Week of April 5, 2004


Schools mistakenly become surrogate parishes


By RAMON GONZALEZ
WCR Staff Writer
Edmonton


Parents of students in Catholic schools tend to see those schools as surrogate parishes and schools are often acting as parishes too, says an auxiliary bishop of Toronto.

Bishop Richard Grecco said the school needs to see the parish as a source of Church spirituality. "Schools need to see their parish as the place for liturgy. Our schools need to see their partner - the parish - as a provider of devotional experience."

Grecco, who is chair of the Canadian bishops' episcopal commission for Christian education and a former professor at St. Joseph's College of the University of Alberta, spoke at the 2004 Catholic Conference at Shaw Conference Centre.

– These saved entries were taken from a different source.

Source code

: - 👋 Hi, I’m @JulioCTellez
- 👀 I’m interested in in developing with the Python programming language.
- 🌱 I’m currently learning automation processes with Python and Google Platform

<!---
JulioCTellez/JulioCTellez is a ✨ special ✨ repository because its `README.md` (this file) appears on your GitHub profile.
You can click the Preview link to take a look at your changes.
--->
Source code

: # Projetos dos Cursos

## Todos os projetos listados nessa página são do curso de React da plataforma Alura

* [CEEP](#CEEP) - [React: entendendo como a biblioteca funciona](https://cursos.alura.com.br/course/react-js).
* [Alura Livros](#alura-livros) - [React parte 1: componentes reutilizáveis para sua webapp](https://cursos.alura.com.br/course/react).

He told the story of an Ontario school trustee who had eight children. He sent four to public high school and four to Catholic high school. The trustee and his wife encouraged the ones attending the public schools to attend Mass in the parish church regularly and to participate in parish activities.

Today the children are adults. "The ones who went to public high school today continue to attend Sunday Mass and look to their parish as source (of community)," Grecco noted. "The four who attended Catholic high school no longer attend Sunday Mass."

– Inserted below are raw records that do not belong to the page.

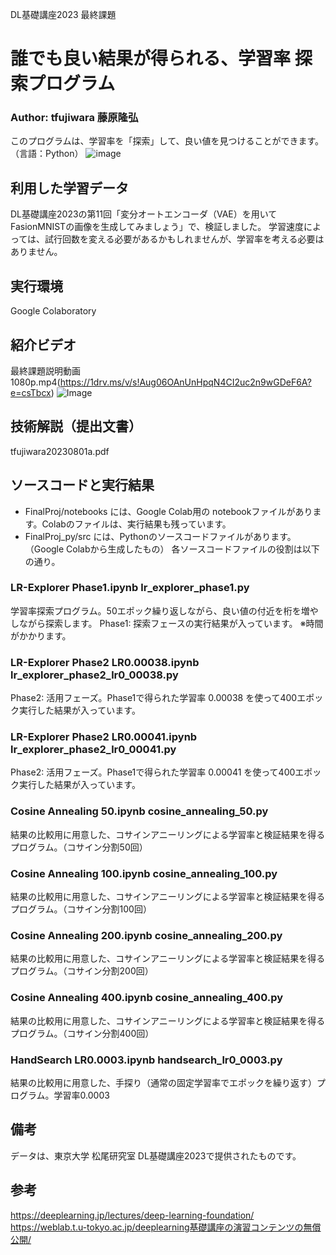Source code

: DL基礎講座2023 最終課題
# 誰でも良い結果が得られる、学習率 探索プログラム
### Author:  tfujiwara 藤原隆弘
このプログラムは、学習率を「探索」して、良い値を見つけることができます。（言語：Python）
![image](https://github.com/fujiwat/DLBasic_2023_MyProject/assets/16160120/e4f591ec-40f4-4e25-8aec-950826c3a506)


## 利用した学習データ
DL基礎講座2023の第11回「変分オートエンコーダ（VAE）を用いてFasionMNISTの画像を生成してみましょう」で、検証しました。
学習速度によっては、試行回数を変える必要があるかもしれませんが、学習率を考える必要はありません。

## 実行環境
Google Colaboratory

## 紹介ビデオ
最終課題説明動画1080p.mp4(https://1drv.ms/v/s!Aug06OAnUnHpqN4CI2uc2n9wGDeF6A?e=csTbcx)
![Image](https://1drv.ms/v/s!Aug06OAnUnHpqN4CI2uc2n9wGDeF6A?e=csTbcx)

## 技術解説（提出文書）
tfujiwara20230801a.pdf

## ソースコードと実行結果
- FinalProj/notebooks には、Google Colab用の notebookファイルがあります。Colabのファイルは、実行結果も残っています。
- FinalProj_py/src には、Pythonのソースコードファイルがあります。（Google Colabから生成したもの）
各ソースコードファイルの役割は以下の通り。

### LR-Explorer Phase1.ipynb            lr_explorer_phase1.py
学習率探索プログラム。50エポック繰り返しながら、良い値の付近を桁を増やしながら探索します。
Phase1: 探索フェースの実行結果が入っています。
※時間がかかります。

### LR-Explorer Phase2 LR0.00038.ipynb  lr_explorer_phase2_lr0_00038.py
Phase2: 活用フェーズ。Phase1で得られた学習率 0.00038 を使って400エポック実行した結果が入っています。

### LR-Explorer Phase2 LR0.00041.ipynb  lr_explorer_phase2_lr0_00041.py
Phase2: 活用フェーズ。Phase1で得られた学習率 0.00041 を使って400エポック実行した結果が入っています。

### Cosine Annealing 50.ipynb           cosine_annealing_50.py
結果の比較用に用意した、コサインアニーリングによる学習率と検証結果を得るプログラム。（コサイン分割50回）

### Cosine Annealing 100.ipynb          cosine_annealing_100.py
結果の比較用に用意した、コサインアニーリングによる学習率と検証結果を得るプログラム。（コサイン分割100回）

### Cosine Annealing 200.ipynb          cosine_annealing_200.py
結果の比較用に用意した、コサインアニーリングによる学習率と検証結果を得るプログラム。（コサイン分割200回）

### Cosine Annealing 400.ipynb          cosine_annealing_400.py
結果の比較用に用意した、コサインアニーリングによる学習率と検証結果を得るプログラム。（コサイン分割400回）

### HandSearch LR0.0003.ipynb                      handsearch_lr0_0003.py
結果の比較用に用意した、手探り（通常の固定学習率でエポックを繰り返す）プログラム。学習率0.0003

## 備考
データは、東京大学 松尾研究室 DL基礎講座2023で提供されたものです。

## 参考
https://deeplearning.jp/lectures/deep-learning-foundation/ <br>
https://weblab.t.u-tokyo.ac.jp/deeplearning基礎講座の演習コンテンツの無償公開/
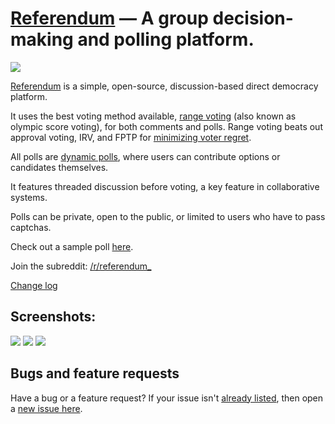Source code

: [Referendum](https://referendum.ml) &mdash; A group decision-making and polling platform.
==========
![](http://img.shields.io/version/0.1.1.png?color=green)


[Referendum](https://referendum.ml) is a simple, open-source, discussion-based direct democracy platform.

It uses the best voting method available, [range voting](http://rangevoting.org) (also known as olympic score voting), for both comments and polls. Range voting beats out approval voting, IRV, and FPTP for [minimizing voter regret](http://rangevoting.org/UniqBest.html).

All polls are [dynamic polls](https://referendum.ml/poll/1#vote_tab), where users can contribute options or candidates themselves.

It features threaded discussion before voting, a key feature in collaborative systems.

Polls can be private, open to the public, or limited to users who have to pass captchas.

Check out a sample poll [here](https://referendum.ml/poll/1).

Join the subreddit: [/r/referendum_](https://www.reddit.com/r/referendum_/)

[Change log](https://github.com/tchoulihan/referendum/releases)

## Screenshots:
<img src="http://i.imgur.com/DKgWaGo.png">
<img src="http://i.imgur.com/mQsffmJ.png">
<img src="http://i.imgur.com/Orpd76R.png">


## Bugs and feature requests
Have a bug or a feature request? If your issue isn't [already listed](https://github.com/tchoulihan/referendum/issues/), then open a [new issue here](https://github.com/tchoulihan/referendum/issues/new).
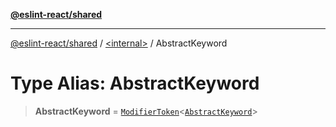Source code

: [**@eslint-react/shared**](../../README.md)

***

[@eslint-react/shared](../../README.md) / [\<internal\>](../README.md) / AbstractKeyword

# Type Alias: AbstractKeyword

> **AbstractKeyword** = [`ModifierToken`](../interfaces/ModifierToken.md)\<[`AbstractKeyword`](../enumerations/SyntaxKind.md#abstractkeyword)\>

Why? "Because the ones attending Catholic schools did everything in their schools," Grecco said. "The Catholic high school had become their parish and when they graduated, they graduated out of the only Church they knew."

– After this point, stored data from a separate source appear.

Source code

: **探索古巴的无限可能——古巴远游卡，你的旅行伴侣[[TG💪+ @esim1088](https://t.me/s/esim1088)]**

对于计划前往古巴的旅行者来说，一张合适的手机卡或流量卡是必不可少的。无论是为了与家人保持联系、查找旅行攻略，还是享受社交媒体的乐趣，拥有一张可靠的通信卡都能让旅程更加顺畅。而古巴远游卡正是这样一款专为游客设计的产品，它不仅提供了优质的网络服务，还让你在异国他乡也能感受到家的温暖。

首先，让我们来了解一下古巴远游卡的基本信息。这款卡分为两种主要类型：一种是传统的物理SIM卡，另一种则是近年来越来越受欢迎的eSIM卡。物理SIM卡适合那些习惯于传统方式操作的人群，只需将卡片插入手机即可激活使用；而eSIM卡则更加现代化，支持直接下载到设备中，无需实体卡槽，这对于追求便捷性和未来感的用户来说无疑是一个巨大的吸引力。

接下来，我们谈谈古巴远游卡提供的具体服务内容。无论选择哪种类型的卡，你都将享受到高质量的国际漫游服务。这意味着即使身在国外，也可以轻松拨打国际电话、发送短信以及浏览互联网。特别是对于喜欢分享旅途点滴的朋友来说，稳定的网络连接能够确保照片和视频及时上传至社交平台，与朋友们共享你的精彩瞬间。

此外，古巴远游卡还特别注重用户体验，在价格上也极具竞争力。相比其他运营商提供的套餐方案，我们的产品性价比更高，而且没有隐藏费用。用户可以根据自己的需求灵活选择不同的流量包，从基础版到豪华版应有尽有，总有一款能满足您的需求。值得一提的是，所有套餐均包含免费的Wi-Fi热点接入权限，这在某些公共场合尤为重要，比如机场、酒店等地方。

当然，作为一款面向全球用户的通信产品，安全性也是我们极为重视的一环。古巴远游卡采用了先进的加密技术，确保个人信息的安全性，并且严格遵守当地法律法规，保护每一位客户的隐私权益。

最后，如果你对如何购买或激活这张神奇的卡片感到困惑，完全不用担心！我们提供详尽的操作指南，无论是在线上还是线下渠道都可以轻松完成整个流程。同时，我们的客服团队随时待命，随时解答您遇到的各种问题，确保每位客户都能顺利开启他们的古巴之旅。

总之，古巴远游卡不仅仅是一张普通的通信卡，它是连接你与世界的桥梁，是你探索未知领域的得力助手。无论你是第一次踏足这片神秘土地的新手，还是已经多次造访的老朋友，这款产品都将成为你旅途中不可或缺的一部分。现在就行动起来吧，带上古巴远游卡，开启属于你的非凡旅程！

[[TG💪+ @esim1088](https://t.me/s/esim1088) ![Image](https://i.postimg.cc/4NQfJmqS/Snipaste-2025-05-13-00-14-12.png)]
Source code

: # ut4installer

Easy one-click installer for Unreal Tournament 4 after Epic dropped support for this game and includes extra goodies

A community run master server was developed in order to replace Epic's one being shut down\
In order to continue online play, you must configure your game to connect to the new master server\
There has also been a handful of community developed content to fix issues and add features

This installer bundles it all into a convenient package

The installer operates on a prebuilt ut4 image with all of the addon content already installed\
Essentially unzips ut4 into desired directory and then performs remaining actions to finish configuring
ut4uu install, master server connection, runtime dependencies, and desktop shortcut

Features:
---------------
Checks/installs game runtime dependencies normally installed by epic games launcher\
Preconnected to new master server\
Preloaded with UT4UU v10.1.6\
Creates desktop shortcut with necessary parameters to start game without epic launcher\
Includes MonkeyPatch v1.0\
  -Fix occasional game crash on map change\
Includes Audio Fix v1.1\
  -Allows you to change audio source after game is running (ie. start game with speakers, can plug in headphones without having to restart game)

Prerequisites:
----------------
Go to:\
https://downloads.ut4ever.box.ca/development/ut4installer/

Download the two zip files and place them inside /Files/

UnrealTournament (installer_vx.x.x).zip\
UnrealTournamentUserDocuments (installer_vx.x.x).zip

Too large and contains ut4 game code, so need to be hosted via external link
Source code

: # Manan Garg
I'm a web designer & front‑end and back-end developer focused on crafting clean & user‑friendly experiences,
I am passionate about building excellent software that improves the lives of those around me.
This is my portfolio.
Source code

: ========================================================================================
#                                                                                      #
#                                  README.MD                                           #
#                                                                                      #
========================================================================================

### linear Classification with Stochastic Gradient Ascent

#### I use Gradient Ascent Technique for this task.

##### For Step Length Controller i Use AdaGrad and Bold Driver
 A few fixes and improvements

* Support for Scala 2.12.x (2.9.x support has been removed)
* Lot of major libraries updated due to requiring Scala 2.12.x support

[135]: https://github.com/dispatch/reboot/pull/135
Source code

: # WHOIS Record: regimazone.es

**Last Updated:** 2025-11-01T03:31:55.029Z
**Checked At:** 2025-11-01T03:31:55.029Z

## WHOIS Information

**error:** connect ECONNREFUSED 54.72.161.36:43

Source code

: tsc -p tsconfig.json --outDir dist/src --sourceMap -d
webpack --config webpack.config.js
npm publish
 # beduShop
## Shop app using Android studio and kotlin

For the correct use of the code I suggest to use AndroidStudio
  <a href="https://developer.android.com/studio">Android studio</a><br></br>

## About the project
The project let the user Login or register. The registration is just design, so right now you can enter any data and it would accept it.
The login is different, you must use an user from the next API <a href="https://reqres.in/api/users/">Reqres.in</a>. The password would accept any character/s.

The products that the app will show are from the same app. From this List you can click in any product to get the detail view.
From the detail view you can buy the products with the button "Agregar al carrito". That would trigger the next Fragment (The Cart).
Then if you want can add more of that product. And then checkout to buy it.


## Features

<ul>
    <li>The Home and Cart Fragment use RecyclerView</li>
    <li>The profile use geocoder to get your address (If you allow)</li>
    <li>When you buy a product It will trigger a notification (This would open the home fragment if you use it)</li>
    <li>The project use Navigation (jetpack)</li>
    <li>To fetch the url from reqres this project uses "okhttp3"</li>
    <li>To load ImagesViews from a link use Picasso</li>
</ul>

Grecco used the story to illustrate the point that in some cases the school is going beyond the partnership agreement with the parish.

"The school is not the parish church," he said. "There are no sacraments of initiation in the schools. There are no sacraments of lifetime commitment in the schools. Clearly the school is a faith community, but not a parish church community."

The problem has affected the home front too. "Too many families see enrollment in a Catholic school as enrollment in the Church," the bishop lamented. "In Ontario we have fought for a school system, which we have gradually elevated to a position where it makes the parish redundant. Families, home, need to understand the school is not designed to be a surrogate parish."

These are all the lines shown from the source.